Connection to MQTT-Broker get lost every 200 minutes

Setting:
mqtt-Broker: Mosquitto 2.0.4 on Raspberry Pi4 (Raspberry Pi OS Lite)
platform: espressif32@3.0.0
board: esp32doit-devkit-v1
mqtt-Client: knolleary/PubSubClient@^2.8

Hi Community,

this setting produces mqtt-reconnects in periodic intervals of exactly 200 minutes. I noticed that several users have had the same experience.

Is there any tip for me to fix this bug?

Can you link to those statements?

I don’t know specifically much regarding MQTT, but that sounds like either

  • the mqtt broker mosquitto is disconnecting your client – which makes sense because there’s a “Keep Alive” time setting, see here regarding max_keepalive
  • the client reconnects somehow

Did you call into the library’s

function?

I think to get a better answer though you should ask on both the library’s page (with your exact code that reconnects every 200 minutes) and on the Mosquitto side (maybe they have a community forum).
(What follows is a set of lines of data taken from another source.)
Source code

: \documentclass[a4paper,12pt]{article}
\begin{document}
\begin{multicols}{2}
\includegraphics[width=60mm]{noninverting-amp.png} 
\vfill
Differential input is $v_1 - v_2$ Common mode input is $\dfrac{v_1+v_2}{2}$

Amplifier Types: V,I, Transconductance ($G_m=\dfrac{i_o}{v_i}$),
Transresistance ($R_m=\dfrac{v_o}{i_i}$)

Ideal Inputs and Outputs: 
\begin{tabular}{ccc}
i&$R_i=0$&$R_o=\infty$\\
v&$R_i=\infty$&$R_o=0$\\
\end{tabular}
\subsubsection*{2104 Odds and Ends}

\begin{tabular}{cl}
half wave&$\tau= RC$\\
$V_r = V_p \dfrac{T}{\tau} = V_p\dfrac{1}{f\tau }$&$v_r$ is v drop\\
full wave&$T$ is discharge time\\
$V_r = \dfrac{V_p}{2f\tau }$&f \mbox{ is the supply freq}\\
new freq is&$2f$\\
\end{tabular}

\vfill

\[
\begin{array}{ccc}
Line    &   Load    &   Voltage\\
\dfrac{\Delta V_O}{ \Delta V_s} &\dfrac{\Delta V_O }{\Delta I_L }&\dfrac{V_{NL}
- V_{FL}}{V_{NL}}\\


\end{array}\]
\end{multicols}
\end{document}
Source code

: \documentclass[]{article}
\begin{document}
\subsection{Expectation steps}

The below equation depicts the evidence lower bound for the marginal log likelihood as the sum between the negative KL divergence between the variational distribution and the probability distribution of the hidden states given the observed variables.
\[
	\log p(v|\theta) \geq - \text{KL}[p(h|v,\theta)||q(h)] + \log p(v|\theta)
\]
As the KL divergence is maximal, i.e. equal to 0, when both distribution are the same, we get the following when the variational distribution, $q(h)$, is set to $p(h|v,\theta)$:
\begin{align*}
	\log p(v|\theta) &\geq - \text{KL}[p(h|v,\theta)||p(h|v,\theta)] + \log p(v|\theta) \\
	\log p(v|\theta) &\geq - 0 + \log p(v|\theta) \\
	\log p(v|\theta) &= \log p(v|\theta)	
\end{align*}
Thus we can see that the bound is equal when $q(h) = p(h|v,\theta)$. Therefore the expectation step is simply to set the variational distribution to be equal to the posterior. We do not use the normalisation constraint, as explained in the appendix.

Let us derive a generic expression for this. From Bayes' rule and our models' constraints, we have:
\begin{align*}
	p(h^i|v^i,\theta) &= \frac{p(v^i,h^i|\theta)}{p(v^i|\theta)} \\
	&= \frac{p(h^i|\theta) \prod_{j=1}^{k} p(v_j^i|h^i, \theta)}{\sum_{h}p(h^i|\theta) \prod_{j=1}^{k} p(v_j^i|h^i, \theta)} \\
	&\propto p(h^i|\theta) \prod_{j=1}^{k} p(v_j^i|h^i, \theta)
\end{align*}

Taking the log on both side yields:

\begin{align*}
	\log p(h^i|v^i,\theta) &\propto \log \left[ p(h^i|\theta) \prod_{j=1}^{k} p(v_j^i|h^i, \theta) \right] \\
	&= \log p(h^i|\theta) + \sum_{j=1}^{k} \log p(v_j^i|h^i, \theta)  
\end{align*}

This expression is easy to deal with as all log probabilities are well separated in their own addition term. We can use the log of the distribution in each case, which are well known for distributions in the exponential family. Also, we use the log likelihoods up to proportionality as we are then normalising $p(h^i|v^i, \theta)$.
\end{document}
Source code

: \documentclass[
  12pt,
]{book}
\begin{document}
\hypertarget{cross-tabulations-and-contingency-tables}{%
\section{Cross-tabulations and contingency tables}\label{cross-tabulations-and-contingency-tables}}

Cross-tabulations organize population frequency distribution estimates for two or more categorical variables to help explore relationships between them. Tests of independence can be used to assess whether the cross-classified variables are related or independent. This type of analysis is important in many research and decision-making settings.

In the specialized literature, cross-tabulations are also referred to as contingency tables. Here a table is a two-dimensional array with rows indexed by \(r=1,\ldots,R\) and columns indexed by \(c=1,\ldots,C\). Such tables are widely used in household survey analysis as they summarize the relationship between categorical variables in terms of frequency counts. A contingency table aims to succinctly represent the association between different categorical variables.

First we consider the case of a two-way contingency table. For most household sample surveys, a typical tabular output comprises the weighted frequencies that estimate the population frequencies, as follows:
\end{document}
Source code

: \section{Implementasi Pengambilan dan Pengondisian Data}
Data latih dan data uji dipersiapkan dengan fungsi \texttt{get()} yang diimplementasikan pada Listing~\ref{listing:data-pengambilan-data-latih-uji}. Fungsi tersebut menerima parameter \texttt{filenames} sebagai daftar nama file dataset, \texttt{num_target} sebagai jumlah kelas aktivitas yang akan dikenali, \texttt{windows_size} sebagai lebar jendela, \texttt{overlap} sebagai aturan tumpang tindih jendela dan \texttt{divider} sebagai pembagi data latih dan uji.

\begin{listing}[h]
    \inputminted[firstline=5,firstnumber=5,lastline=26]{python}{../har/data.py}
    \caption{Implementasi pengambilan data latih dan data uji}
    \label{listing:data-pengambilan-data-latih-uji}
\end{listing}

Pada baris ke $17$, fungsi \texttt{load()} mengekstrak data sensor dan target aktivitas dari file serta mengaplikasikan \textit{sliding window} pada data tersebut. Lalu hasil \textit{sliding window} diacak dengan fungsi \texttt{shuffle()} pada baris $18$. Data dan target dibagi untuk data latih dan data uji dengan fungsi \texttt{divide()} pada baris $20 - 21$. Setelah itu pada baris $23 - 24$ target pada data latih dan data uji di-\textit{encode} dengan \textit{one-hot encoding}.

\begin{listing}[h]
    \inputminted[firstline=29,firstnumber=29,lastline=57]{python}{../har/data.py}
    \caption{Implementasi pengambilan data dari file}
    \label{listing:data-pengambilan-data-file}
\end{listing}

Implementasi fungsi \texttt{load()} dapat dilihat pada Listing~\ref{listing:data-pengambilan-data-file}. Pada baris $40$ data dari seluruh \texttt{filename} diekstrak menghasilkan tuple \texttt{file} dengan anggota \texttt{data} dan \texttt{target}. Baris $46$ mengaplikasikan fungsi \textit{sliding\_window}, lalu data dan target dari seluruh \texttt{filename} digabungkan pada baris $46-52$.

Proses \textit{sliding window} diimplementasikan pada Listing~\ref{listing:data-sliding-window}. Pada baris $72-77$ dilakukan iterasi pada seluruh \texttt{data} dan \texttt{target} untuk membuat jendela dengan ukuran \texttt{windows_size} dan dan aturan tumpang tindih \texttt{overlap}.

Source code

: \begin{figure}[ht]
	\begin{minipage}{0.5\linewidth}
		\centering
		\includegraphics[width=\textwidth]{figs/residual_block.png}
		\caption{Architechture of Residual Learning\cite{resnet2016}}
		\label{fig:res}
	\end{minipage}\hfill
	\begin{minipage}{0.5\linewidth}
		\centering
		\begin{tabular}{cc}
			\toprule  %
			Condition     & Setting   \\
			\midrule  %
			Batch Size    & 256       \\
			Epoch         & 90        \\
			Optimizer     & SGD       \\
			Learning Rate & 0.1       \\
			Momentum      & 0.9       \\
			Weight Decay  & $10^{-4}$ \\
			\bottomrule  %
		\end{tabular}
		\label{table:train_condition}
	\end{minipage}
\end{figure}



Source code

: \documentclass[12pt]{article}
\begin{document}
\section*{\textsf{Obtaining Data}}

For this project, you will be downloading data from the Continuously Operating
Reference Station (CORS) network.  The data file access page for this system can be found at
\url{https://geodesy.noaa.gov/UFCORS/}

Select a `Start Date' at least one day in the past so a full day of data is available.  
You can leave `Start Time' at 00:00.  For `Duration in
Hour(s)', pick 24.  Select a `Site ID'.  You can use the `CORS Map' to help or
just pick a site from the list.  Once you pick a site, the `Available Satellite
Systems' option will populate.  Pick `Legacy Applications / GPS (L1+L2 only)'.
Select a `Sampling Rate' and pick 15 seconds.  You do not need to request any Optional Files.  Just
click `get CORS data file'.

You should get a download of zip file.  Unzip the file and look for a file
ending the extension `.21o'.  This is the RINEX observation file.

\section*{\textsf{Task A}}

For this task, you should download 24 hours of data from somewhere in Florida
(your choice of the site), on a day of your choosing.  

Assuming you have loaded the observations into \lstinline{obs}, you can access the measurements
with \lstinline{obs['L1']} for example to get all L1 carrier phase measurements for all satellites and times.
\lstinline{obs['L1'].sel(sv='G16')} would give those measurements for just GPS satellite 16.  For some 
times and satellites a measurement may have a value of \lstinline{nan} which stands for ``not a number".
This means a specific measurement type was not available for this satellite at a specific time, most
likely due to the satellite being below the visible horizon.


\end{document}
for example: https://www.arduinoforum.de/arduino-Thread-ESP32-MQTT-Ausfall-nach-201-Minuten

(sorry, in german, but maxgerhardt sounds german too :slight_smile: )

keepalive and socket-timeout are set by default to 15 Seconds:

// MQTT_KEEPALIVE : keepAlive interval in Seconds. Override with setKeepAlive()
#ifndef MQTT_KEEPALIVE
#define MQTT_KEEPALIVE 15
#endif

// MQTT_SOCKET_TIMEOUT: socket timeout interval in Seconds. Override with setSocketTimeout()
#ifndef MQTT_SOCKET_TIMEOUT
#define MQTT_SOCKET_TIMEOUT 15
#endif

I see now. The thread also talks about reverting back to Arduino-ESP32 v1.0.0, which reportedely ran over 15 hours… Indicating that it might be an issue in the Arduino core, and not in the library, or Mosquitto.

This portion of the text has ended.